*Directions*.
Where the line with "5. [apache/tomcat (4,691s/0f)](https://github.com/apache/tomcat)" appears below, start writing out lines exactly, and finish with the line with "Layui 2.5.5 权限管理系统。预览地址：http://47.104.70.138:8080/login", which is included; write out nothing else.

══════════════════════════════

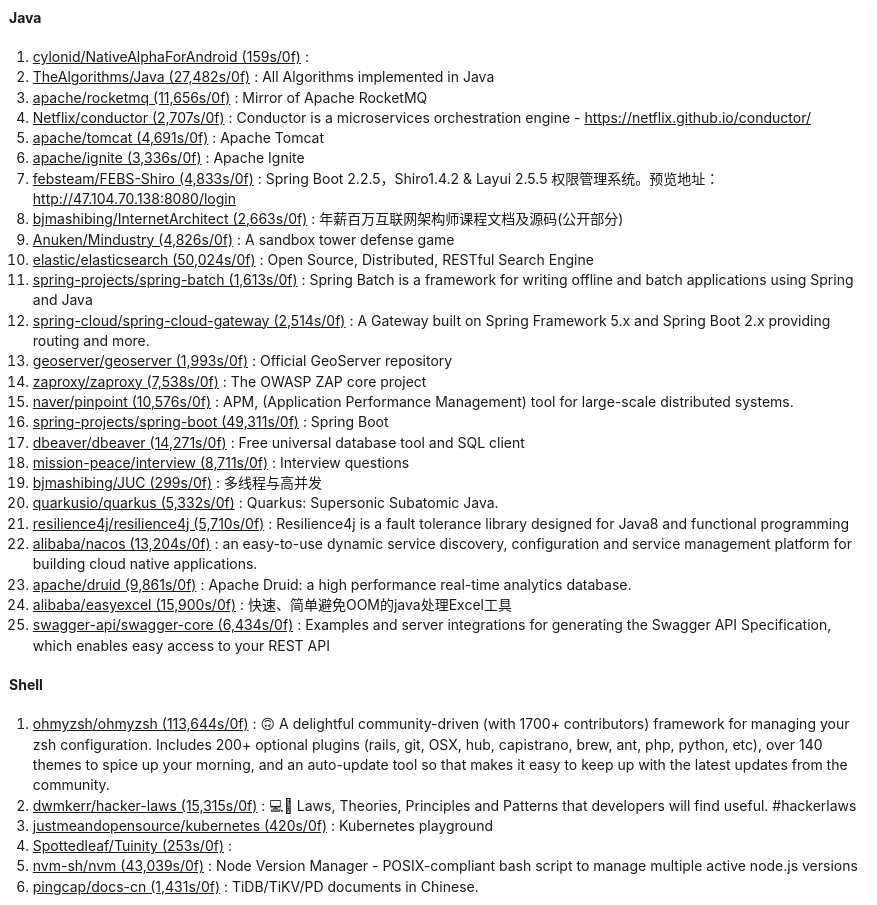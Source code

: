 #### Java
1. [cylonid/NativeAlphaForAndroid (159s/0f)](https://github.com/cylonid/NativeAlphaForAndroid) : 
2. [TheAlgorithms/Java (27,482s/0f)](https://github.com/TheAlgorithms/Java) : All Algorithms implemented in Java
3. [apache/rocketmq (11,656s/0f)](https://github.com/apache/rocketmq) : Mirror of Apache RocketMQ
4. [Netflix/conductor (2,707s/0f)](https://github.com/Netflix/conductor) : Conductor is a microservices orchestration engine - https://netflix.github.io/conductor/
5. [apache/tomcat (4,691s/0f)](https://github.com/apache/tomcat) : Apache Tomcat
6. [apache/ignite (3,336s/0f)](https://github.com/apache/ignite) : Apache Ignite
7. [febsteam/FEBS-Shiro (4,833s/0f)](https://github.com/febsteam/FEBS-Shiro) : Spring Boot 2.2.5，Shiro1.4.2 & Layui 2.5.5 权限管理系统。预览地址：http://47.104.70.138:8080/login
8. [bjmashibing/InternetArchitect (2,663s/0f)](https://github.com/bjmashibing/InternetArchitect) : 年薪百万互联网架构师课程文档及源码(公开部分)
9. [Anuken/Mindustry (4,826s/0f)](https://github.com/Anuken/Mindustry) : A sandbox tower defense game
10. [elastic/elasticsearch (50,024s/0f)](https://github.com/elastic/elasticsearch) : Open Source, Distributed, RESTful Search Engine
11. [spring-projects/spring-batch (1,613s/0f)](https://github.com/spring-projects/spring-batch) : Spring Batch is a framework for writing offline and batch applications using Spring and Java
12. [spring-cloud/spring-cloud-gateway (2,514s/0f)](https://github.com/spring-cloud/spring-cloud-gateway) : A Gateway built on Spring Framework 5.x and Spring Boot 2.x providing routing and more.
13. [geoserver/geoserver (1,993s/0f)](https://github.com/geoserver/geoserver) : Official GeoServer repository
14. [zaproxy/zaproxy (7,538s/0f)](https://github.com/zaproxy/zaproxy) : The OWASP ZAP core project
15. [naver/pinpoint (10,576s/0f)](https://github.com/naver/pinpoint) : APM, (Application Performance Management) tool for large-scale distributed systems.
16. [spring-projects/spring-boot (49,311s/0f)](https://github.com/spring-projects/spring-boot) : Spring Boot
17. [dbeaver/dbeaver (14,271s/0f)](https://github.com/dbeaver/dbeaver) : Free universal database tool and SQL client
18. [mission-peace/interview (8,711s/0f)](https://github.com/mission-peace/interview) : Interview questions
19. [bjmashibing/JUC (299s/0f)](https://github.com/bjmashibing/JUC) : 多线程与高并发
20. [quarkusio/quarkus (5,332s/0f)](https://github.com/quarkusio/quarkus) : Quarkus: Supersonic Subatomic Java.
21. [resilience4j/resilience4j (5,710s/0f)](https://github.com/resilience4j/resilience4j) : Resilience4j is a fault tolerance library designed for Java8 and functional programming
22. [alibaba/nacos (13,204s/0f)](https://github.com/alibaba/nacos) : an easy-to-use dynamic service discovery, configuration and service management platform for building cloud native applications.
23. [apache/druid (9,861s/0f)](https://github.com/apache/druid) : Apache Druid: a high performance real-time analytics database.
24. [alibaba/easyexcel (15,900s/0f)](https://github.com/alibaba/easyexcel) : 快速、简单避免OOM的java处理Excel工具
25. [swagger-api/swagger-core (6,434s/0f)](https://github.com/swagger-api/swagger-core) : Examples and server integrations for generating the Swagger API Specification, which enables easy access to your REST API

#### Shell
1. [ohmyzsh/ohmyzsh (113,644s/0f)](https://github.com/ohmyzsh/ohmyzsh) : 🙃 A delightful community-driven (with 1700+ contributors) framework for managing your zsh configuration. Includes 200+ optional plugins (rails, git, OSX, hub, capistrano, brew, ant, php, python, etc), over 140 themes to spice up your morning, and an auto-update tool so that makes it easy to keep up with the latest updates from the community.
2. [dwmkerr/hacker-laws (15,315s/0f)](https://github.com/dwmkerr/hacker-laws) : 💻📖 Laws, Theories, Principles and Patterns that developers will find useful. #hackerlaws
3. [justmeandopensource/kubernetes (420s/0f)](https://github.com/justmeandopensource/kubernetes) : Kubernetes playground
4. [Spottedleaf/Tuinity (253s/0f)](https://github.com/Spottedleaf/Tuinity) : 
5. [nvm-sh/nvm (43,039s/0f)](https://github.com/nvm-sh/nvm) : Node Version Manager - POSIX-compliant bash script to manage multiple active node.js versions
6. [pingcap/docs-cn (1,431s/0f)](https://github.com/pingcap/docs-cn) : TiDB/TiKV/PD documents in Chinese.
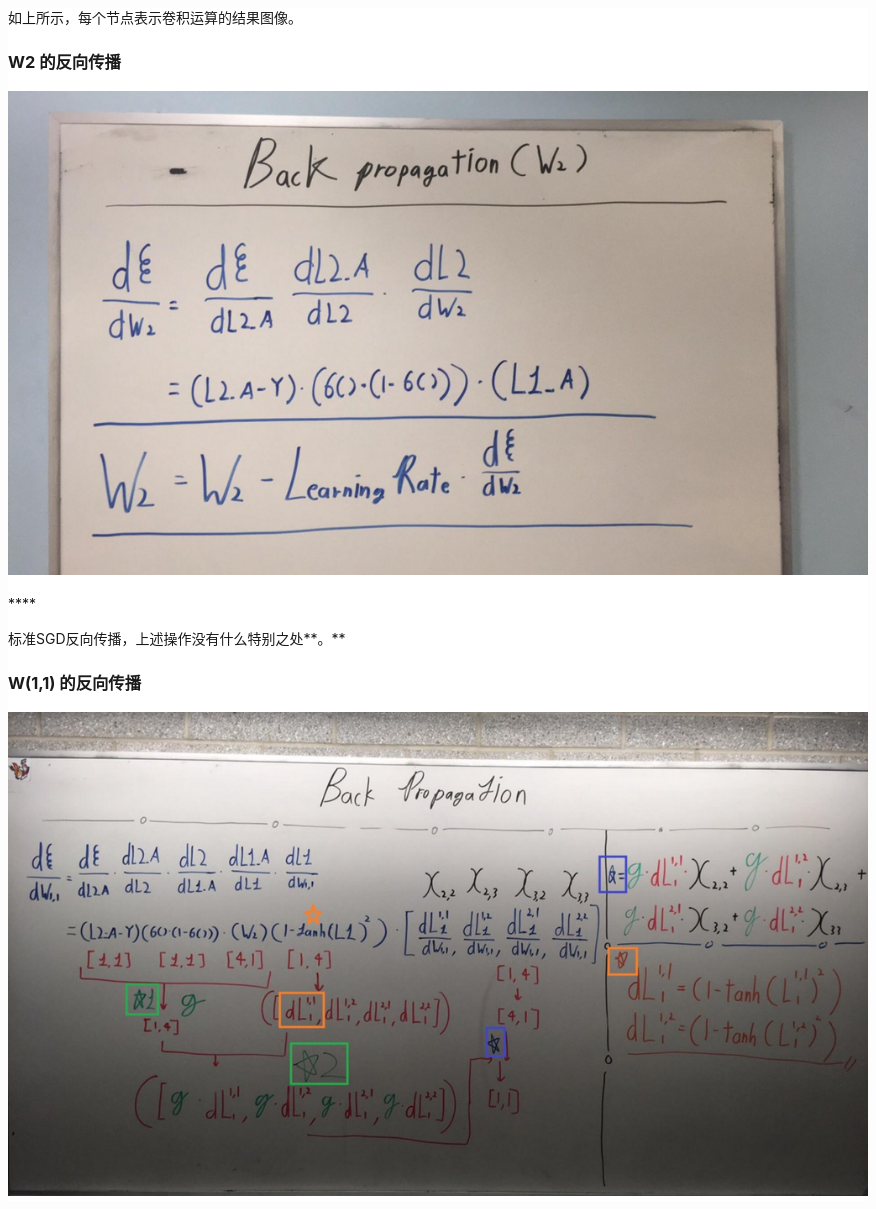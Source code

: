 如上所示，每个节点表示卷积运算的结果图像。

###  **W2 的反向传播**

![](../../.gitbook/assets/image%20%28200%29.png)

\*\*\*\*

标准SGD反向传播，上述操作没有什么特别之处**。**

###  **W\(1,1\) 的反向传播**

![](../../.gitbook/assets/image%20%28226%29.png)
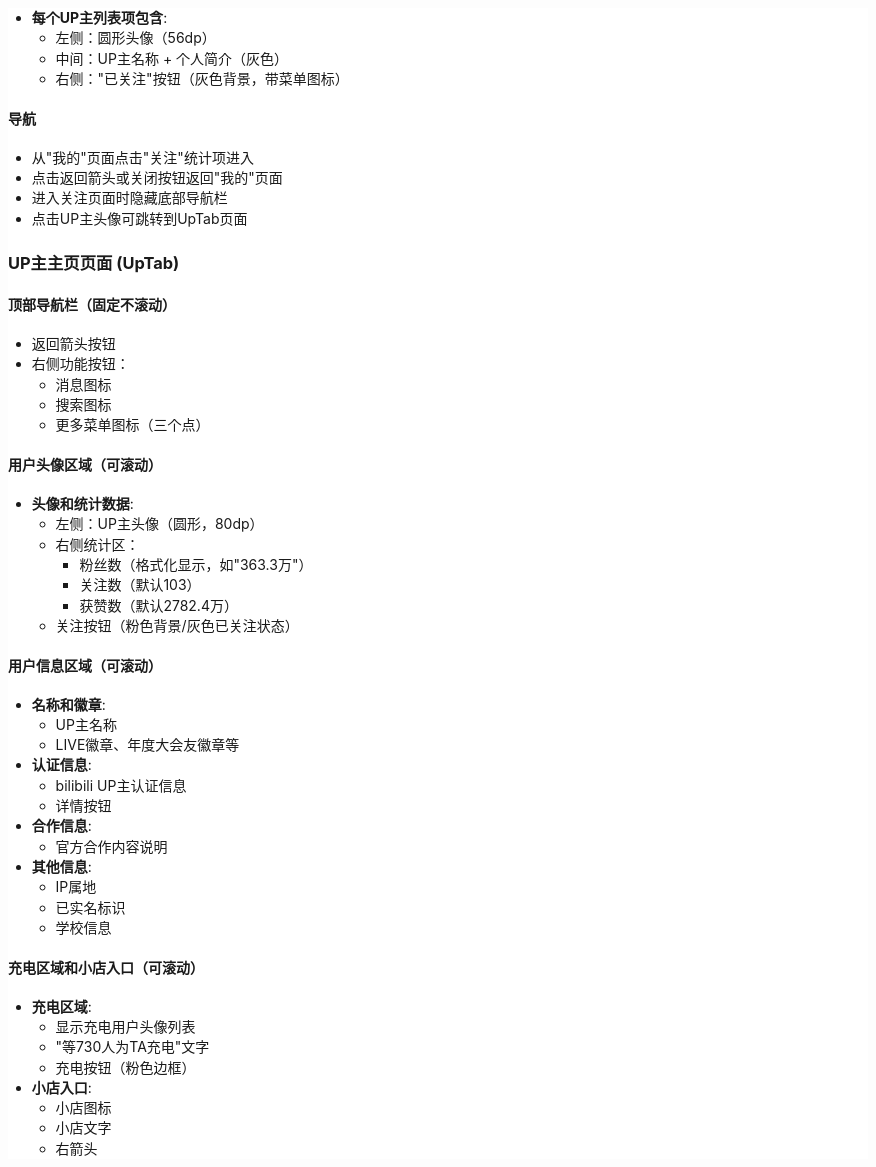 - **每个UP主列表项包含**:
  - 左侧：圆形头像（56dp）
  - 中间：UP主名称 + 个人简介（灰色）
  - 右侧："已关注"按钮（灰色背景，带菜单图标）

#### 导航
- 从"我的"页面点击"关注"统计项进入
- 点击返回箭头或关闭按钮返回"我的"页面
- 进入关注页面时隐藏底部导航栏
- 点击UP主头像可跳转到UpTab页面

### UP主主页页面 (UpTab)

#### 顶部导航栏（固定不滚动）
- 返回箭头按钮
- 右侧功能按钮：
  - 消息图标
  - 搜索图标
  - 更多菜单图标（三个点）

#### 用户头像区域（可滚动）
- **头像和统计数据**:
  - 左侧：UP主头像（圆形，80dp）
  - 右侧统计区：
    - 粉丝数（格式化显示，如"363.3万"）
    - 关注数（默认103）
    - 获赞数（默认2782.4万）
  - 关注按钮（粉色背景/灰色已关注状态）

#### 用户信息区域（可滚动）
- **名称和徽章**:
  - UP主名称
  - LIVE徽章、年度大会友徽章等
- **认证信息**:
  - bilibili UP主认证信息
  - 详情按钮
- **合作信息**:
  - 官方合作内容说明
- **其他信息**:
  - IP属地
  - 已实名标识
  - 学校信息

#### 充电区域和小店入口（可滚动）
- **充电区域**:
  - 显示充电用户头像列表
  - "等730人为TA充电"文字
  - 充电按钮（粉色边框）
- **小店入口**:
  - 小店图标
  - 小店文字
  - 右箭头
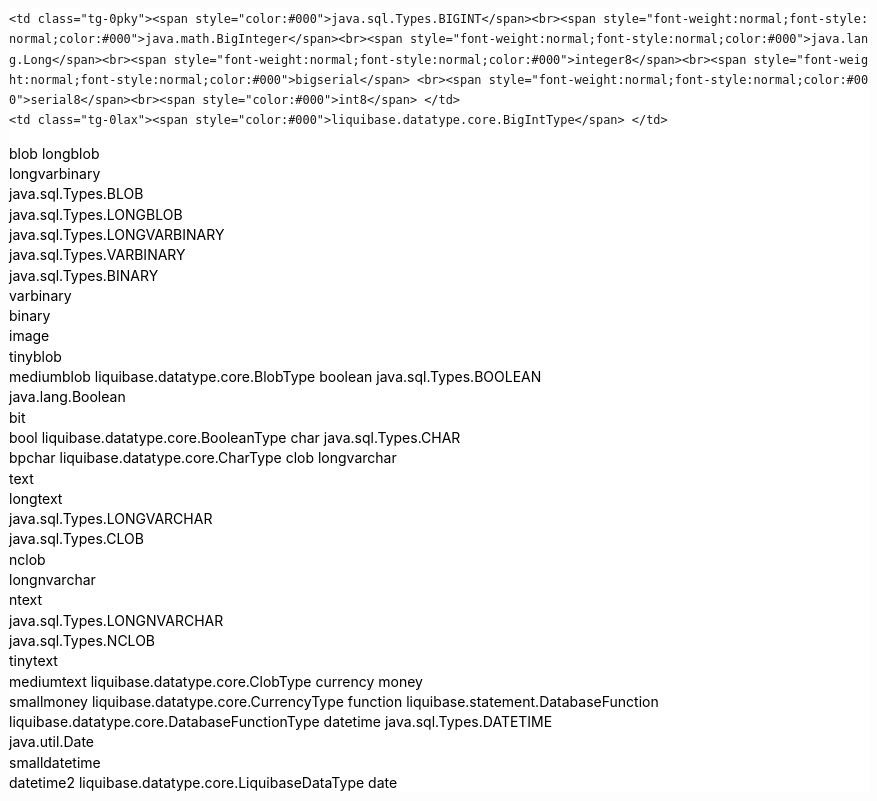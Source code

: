     <td class="tg-0pky"><span style="color:#000">java.sql.Types.BIGINT</span><br><span style="font-weight:normal;font-style:normal;color:#000">java.math.BigInteger</span><br><span style="font-weight:normal;font-style:normal;color:#000">java.lang.Long</span><br><span style="font-weight:normal;font-style:normal;color:#000">integer8</span><br><span style="font-weight:normal;font-style:normal;color:#000">bigserial</span> <br><span style="font-weight:normal;font-style:normal;color:#000">serial8</span><br><span style="color:#000">int8</span> </td>
    <td class="tg-0lax"><span style="color:#000">liquibase.datatype.core.BigIntType</span> </td>
  </tr>
  <tr>
    <td class="tg-0pky"><span style="color:#000">blob</span> </td>
    <td class="tg-0pky"><span style="color:#000">longblob</span><br><span style="color:#000">longvarbinary</span><br><span style="color:#000">java.sql.Types.BLOB</span><br><span style="color:#000">java.sql.Types.LONGBLOB</span><br><span style="color:#000">java.sql.Types.LONGVARBINARY</span><br><span style="color:#000">java.sql.Types.VARBINARY</span><br><span style="color:#000">java.sql.Types.BINARY</span><br><span style="color:#000">varbinary</span><br><span style="color:#000">binary</span><br><span style="color:#000">image</span><br><span style="color:#000">tinyblob</span><br><span style="color:#000">mediumblob</span> </td>
    <td class="tg-0lax"><span style="color:#000">liquibase.datatype.core.BlobType</span> </td>
  </tr>
  <tr>
    <td class="tg-0pky"><span style="color:#000">boolean</span></td>
    <td class="tg-0pky"><span style="color:#000">java.sql.Types.BOOLEAN</span><br><span style="color:#000">java.lang.Boolean</span><br><span style="color:#000">bit</span><br><span style="color:#000">bool</span> </td>
    <td class="tg-0lax"><span style="color:#000">liquibase.datatype.core.BooleanType</span> </td>
  </tr>
  <tr>
    <td class="tg-0pky"><span style="color:#000">char</span> </td>
    <td class="tg-0pky"><span style="color:#000">java.sql.Types.CHAR</span><br><span style="color:#000">bpchar</span> </td>
    <td class="tg-0lax"><span style="color:#000">liquibase.datatype.core.CharType</span> </td>
  </tr>
  <tr>
    <td class="tg-0pky"><span style="color:#000">clob</span> </td>
    <td class="tg-0pky"><span style="color:#000">longvarchar</span><br><span style="color:#000">text</span><br><span style="color:#000">longtext</span><br><span style="color:#000">java.sql.Types.LONGVARCHAR</span><br><span style="color:#000">java.sql.Types.CLOB</span><br><span style="color:#000">nclob</span><br><span style="color:#000">longnvarchar</span><br><span style="color:#000">ntext</span><br><span style="color:#000">java.sql.Types.LONGNVARCHAR</span><br><span style="color:#000">java.sql.Types.NCLOB</span><br><span style="color:#000">tinytext</span><br><span style="color:#000">mediumtext</span> </td>
    <td class="tg-0lax"><span style="color:#000">liquibase.datatype.core.ClobType</span> </td>
  </tr>
  <tr>
    <td class="tg-0pky"><span style="color:#000">currency</span> </td>
    <td class="tg-0pky"><span style="color:#000">money</span><br><span style="color:#000">smallmoney</span> </td>
    <td class="tg-0lax"><span style="color:#000">liquibase.datatype.core.CurrencyType</span> </td>
  </tr>
  <tr>
    <td class="tg-0pky"><span style="color:#000">function</span> </td>
    <td class="tg-0pky"><span style="color:#000">liquibase.statement.DatabaseFunction</span> </td>
    <td class="tg-0lax"><span style="color:#000">liquibase.datatype.core.DatabaseFunctionType </span> </td>
  </tr>
  <tr>
    <td class="tg-0pky"><span style="color:#000">datetime</span> </td>
    <td class="tg-0pky"><span style="color:#000">java.sql.Types.DATETIME</span><br><span style="color:#000">java.util.Date</span><br><span style="color:#000">smalldatetime</span><br><span style="color:#000">datetime2</span> </td>
    <td class="tg-0lax"><span style="color:#000">liquibase.datatype.core.LiquibaseDataType</span> </td>
  </tr>
  <tr>
    <td class="tg-0lax"><span style="color:#000">date</span> </td>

══════════════════════════════

*Reply to the task*.
5. [apache/tomcat (4,691s/0f)](https://github.com/apache/tomcat) : Apache Tomcat
6. [apache/ignite (3,336s/0f)](https://github.com/apache/ignite) : Apache Ignite
7. [febsteam/FEBS-Shiro (4,833s/0f)](https://github.com/febsteam/FEBS-Shiro) : Spring Boot 2.2.5，Shiro1.4.2 & Layui 2.5.5 权限管理系统。预览地址：http://47.104.70.138:8080/login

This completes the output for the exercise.